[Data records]

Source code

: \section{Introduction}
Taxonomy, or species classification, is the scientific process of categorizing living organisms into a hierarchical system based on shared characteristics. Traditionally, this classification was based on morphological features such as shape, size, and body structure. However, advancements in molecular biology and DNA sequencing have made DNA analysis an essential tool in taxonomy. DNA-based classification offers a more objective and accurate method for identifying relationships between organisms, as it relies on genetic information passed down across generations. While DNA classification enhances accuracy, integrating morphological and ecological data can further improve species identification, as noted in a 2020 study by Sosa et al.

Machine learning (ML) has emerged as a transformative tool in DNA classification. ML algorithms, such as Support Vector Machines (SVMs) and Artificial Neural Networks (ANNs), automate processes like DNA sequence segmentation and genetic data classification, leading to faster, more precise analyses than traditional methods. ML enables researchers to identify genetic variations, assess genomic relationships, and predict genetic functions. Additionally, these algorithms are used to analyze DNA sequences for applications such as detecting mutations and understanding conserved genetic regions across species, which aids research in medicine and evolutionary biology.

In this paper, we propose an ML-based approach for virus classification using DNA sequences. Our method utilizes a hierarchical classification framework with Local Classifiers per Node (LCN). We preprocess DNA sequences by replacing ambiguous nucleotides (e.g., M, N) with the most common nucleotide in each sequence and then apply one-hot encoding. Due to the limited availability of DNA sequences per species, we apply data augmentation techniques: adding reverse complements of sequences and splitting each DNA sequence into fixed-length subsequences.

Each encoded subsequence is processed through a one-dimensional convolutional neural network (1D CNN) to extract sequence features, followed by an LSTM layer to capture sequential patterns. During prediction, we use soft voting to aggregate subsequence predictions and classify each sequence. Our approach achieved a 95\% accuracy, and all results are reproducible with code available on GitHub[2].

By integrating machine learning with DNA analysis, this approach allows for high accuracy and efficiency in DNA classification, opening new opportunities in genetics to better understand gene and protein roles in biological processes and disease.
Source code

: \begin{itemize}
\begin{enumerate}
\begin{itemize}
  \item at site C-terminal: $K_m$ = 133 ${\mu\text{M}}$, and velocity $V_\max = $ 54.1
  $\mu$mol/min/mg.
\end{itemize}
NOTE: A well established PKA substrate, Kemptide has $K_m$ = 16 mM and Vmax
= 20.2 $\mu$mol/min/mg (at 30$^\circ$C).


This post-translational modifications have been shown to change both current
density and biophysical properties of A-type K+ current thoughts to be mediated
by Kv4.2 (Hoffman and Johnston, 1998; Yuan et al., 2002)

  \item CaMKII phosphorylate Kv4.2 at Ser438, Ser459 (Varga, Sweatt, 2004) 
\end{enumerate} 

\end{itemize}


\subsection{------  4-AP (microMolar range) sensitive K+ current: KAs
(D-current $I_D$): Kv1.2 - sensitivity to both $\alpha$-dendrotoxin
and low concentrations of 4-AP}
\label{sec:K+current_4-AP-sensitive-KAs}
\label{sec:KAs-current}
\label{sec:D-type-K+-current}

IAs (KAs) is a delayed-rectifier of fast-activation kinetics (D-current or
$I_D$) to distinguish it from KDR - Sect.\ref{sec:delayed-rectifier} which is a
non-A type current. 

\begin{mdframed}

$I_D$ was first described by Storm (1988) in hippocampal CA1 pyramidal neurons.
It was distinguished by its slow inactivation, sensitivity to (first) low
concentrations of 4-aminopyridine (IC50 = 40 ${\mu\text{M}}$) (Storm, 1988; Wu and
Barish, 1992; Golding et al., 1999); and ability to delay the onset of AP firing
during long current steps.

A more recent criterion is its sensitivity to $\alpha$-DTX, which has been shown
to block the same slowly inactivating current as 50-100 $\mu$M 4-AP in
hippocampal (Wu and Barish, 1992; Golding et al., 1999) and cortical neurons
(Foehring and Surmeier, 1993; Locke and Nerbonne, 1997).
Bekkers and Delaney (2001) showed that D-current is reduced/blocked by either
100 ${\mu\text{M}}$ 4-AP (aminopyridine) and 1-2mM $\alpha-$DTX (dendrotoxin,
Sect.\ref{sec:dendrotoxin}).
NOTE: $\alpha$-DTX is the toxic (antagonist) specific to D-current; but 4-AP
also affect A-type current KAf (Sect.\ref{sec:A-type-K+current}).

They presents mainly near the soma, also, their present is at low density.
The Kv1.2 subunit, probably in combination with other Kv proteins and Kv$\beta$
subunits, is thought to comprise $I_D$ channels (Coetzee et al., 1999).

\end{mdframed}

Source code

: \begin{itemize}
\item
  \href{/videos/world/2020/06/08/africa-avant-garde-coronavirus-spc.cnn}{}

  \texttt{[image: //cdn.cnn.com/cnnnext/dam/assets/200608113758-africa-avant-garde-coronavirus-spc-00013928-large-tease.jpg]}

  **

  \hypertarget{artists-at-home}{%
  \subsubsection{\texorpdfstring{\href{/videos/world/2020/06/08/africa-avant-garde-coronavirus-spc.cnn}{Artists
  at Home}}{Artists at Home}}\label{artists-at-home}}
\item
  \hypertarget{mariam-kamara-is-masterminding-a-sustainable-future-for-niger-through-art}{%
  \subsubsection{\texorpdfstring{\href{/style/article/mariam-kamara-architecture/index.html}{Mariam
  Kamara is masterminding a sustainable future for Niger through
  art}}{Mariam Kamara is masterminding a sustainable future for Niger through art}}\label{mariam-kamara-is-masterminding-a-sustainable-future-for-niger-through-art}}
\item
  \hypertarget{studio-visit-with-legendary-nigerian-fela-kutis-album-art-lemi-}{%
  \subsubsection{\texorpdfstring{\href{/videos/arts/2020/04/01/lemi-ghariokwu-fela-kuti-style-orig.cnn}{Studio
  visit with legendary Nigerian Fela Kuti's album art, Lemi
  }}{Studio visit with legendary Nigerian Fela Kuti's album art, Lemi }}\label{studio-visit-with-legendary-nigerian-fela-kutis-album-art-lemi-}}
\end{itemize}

* Goal of the exercise *
Word for word, transcribe all of the records.

* Result for this task *
Source code

: \section{Introduction}
Taxonomy, or species classification, is the scientific process of categorizing living organisms into a hierarchical system based on shared characteristics. Traditionally, this classification was based on morphological features such as shape, size, and body structure. However, advancements in molecular biology and DNA sequencing have made DNA analysis an essential tool in taxonomy. DNA-based classification offers a more objective and accurate method for identifying relationships between organisms, as it relies on genetic information passed down across generations. While DNA classification enhances accuracy, integrating morphological and ecological data can further improve species identification, as noted in a 2020 study by Sosa et al.

Machine learning (ML) has emerged as a transformative tool in DNA classification. ML algorithms, such as Support Vector Machines (SVMs) and Artificial Neural Networks (ANNs), automate processes like DNA sequence segmentation and genetic data classification, leading to faster, more precise analyses than traditional methods. ML enables researchers to identify genetic variations, assess genomic relationships, and predict genetic functions. Additionally, these algorithms are used to analyze DNA sequences for applications such as detecting mutations and understanding conserved genetic regions across species, which aids research in medicine and evolutionary biology.

In this paper, we propose an ML-based approach for virus classification using DNA sequences. Our method utilizes a hierarchical classification framework with Local Classifiers per Node (LCN). We preprocess DNA sequences by replacing ambiguous nucleotides (e.g., M, N) with the most common nucleotide in each sequence and then apply one-hot encoding. Due to the limited availability of DNA sequences per species, we apply data augmentation techniques: adding reverse complements of sequences and splitting each DNA sequence into fixed-length subsequences.

Each encoded subsequence is processed through a one-dimensional convolutional neural network (1D CNN) to extract sequence features, followed by an LSTM layer to capture sequential patterns. During prediction, we use soft voting to aggregate subsequence predictions and classify each sequence. Our approach achieved a 95\% accuracy, and all results are reproducible with code available on GitHub[2].

By integrating machine learning with DNA analysis, this approach allows for high accuracy and efficiency in DNA classification, opening new opportunities in genetics to better understand gene and protein roles in biological processes and disease.
Source code

: \begin{itemize}
\begin{enumerate}
\begin{itemize}
  \item at site C-terminal: $K_m$ = 133 ${\mu\text{M}}$, and velocity $V_\max = $ 54.1
  $\mu$mol/min/mg.
\end{itemize}
NOTE: A well established PKA substrate, Kemptide has $K_m$ = 16 mM and Vmax
= 20.2 $\mu$mol/min/mg (at 30$^\circ$C).


This post-translational modifications have been shown to change both current
density and biophysical properties of A-type K+ current thoughts to be mediated
by Kv4.2 (Hoffman and Johnston, 1998; Yuan et al., 2002)

  \item CaMKII phosphorylate Kv4.2 at Ser438, Ser459 (Varga, Sweatt, 2004) 
\end{enumerate} 

\end{itemize}


\subsection{------  4-AP (microMolar range) sensitive K+ current: KAs
(D-current $I_D$): Kv1.2 - sensitivity to both $\alpha$-dendrotoxin
and low concentrations of 4-AP}
\label{sec:K+current_4-AP-sensitive-KAs}
\label{sec:KAs-current}
\label{sec:D-type-K+-current}

IAs (KAs) is a delayed-rectifier of fast-activation kinetics (D-current or
$I_D$) to distinguish it from KDR - Sect.\ref{sec:delayed-rectifier} which is a
non-A type current. 

\begin{mdframed}

$I_D$ was first described by Storm (1988) in hippocampal CA1 pyramidal neurons.
It was distinguished by its slow inactivation, sensitivity to (first) low
concentrations of 4-aminopyridine (IC50 = 40 ${\mu\text{M}}$) (Storm, 1988; Wu and
Barish, 1992; Golding et al., 1999); and ability to delay the onset of AP firing
during long current steps.

A more recent criterion is its sensitivity to $\alpha$-DTX, which has been shown
to block the same slowly inactivating current as 50-100 $\mu$M 4-AP in
hippocampal (Wu and Barish, 1992; Golding et al., 1999) and cortical neurons
(Foehring and Surmeier, 1993; Locke and Nerbonne, 1997).
Bekkers and Delaney (2001) showed that D-current is reduced/blocked by either
100 ${\mu\text{M}}$ 4-AP (aminopyridine) and 1-2mM $\alpha-$DTX (dendrotoxin,
Sect.\ref{sec:dendrotoxin}).
NOTE: $\alpha$-DTX is the toxic (antagonist) specific to D-current; but 4-AP
also affect A-type current KAf (Sect.\ref{sec:A-type-K+current}).

They presents mainly near the soma, also, their present is at low density.
The Kv1.2 subunit, probably in combination with other Kv proteins and Kv$\beta$
subunits, is thought to comprise $I_D$ channels (Coetzee et al., 1999).

\end{mdframed}

Source code

: \begin{itemize}
\item
  \href{/videos/world/2020/06/08/africa-avant-garde-coronavirus-spc.cnn}{}

  \texttt{[image: //cdn.cnn.com/cnnnext/dam/assets/200608113758-africa-avant-garde-coronavirus-spc-00013928-large-tease.jpg]}

  **

  \hypertarget{artists-at-home}{%
  \subsubsection{\texorpdfstring{\href{/videos/world/2020/06/08/africa-avant-garde-coronavirus-spc.cnn}{Artists
  at Home}}{Artists at Home}}\label{artists-at-home}}
\item
  \hypertarget{mariam-kamara-is-masterminding-a-sustainable-future-for-niger-through-art}{%
  \subsubsection{\texorpdfstring{\href{/style/article/mariam-kamara-architecture/index.html}{Mariam
  Kamara is masterminding a sustainable future for Niger through
  art}}{Mariam Kamara is masterminding a sustainable future for Niger through art}}\label{mariam-kamara-is-masterminding-a-sustainable-future-for-niger-through-art}}
\item
  \hypertarget{studio-visit-with-legendary-nigerian-fela-kutis-album-art-lemi-}{%
  \subsubsection{\texorpdfstring{\href{/videos/arts/2020/04/01/lemi-ghariokwu-fela-kuti-style-orig.cnn}{Studio
  visit with legendary Nigerian Fela Kuti's album art, Lemi
  }}{Studio visit with legendary Nigerian Fela Kuti's album art, Lemi }}\label{studio-visit-with-legendary-nigerian-fela-kutis-album-art-lemi-}}
\end{itemize}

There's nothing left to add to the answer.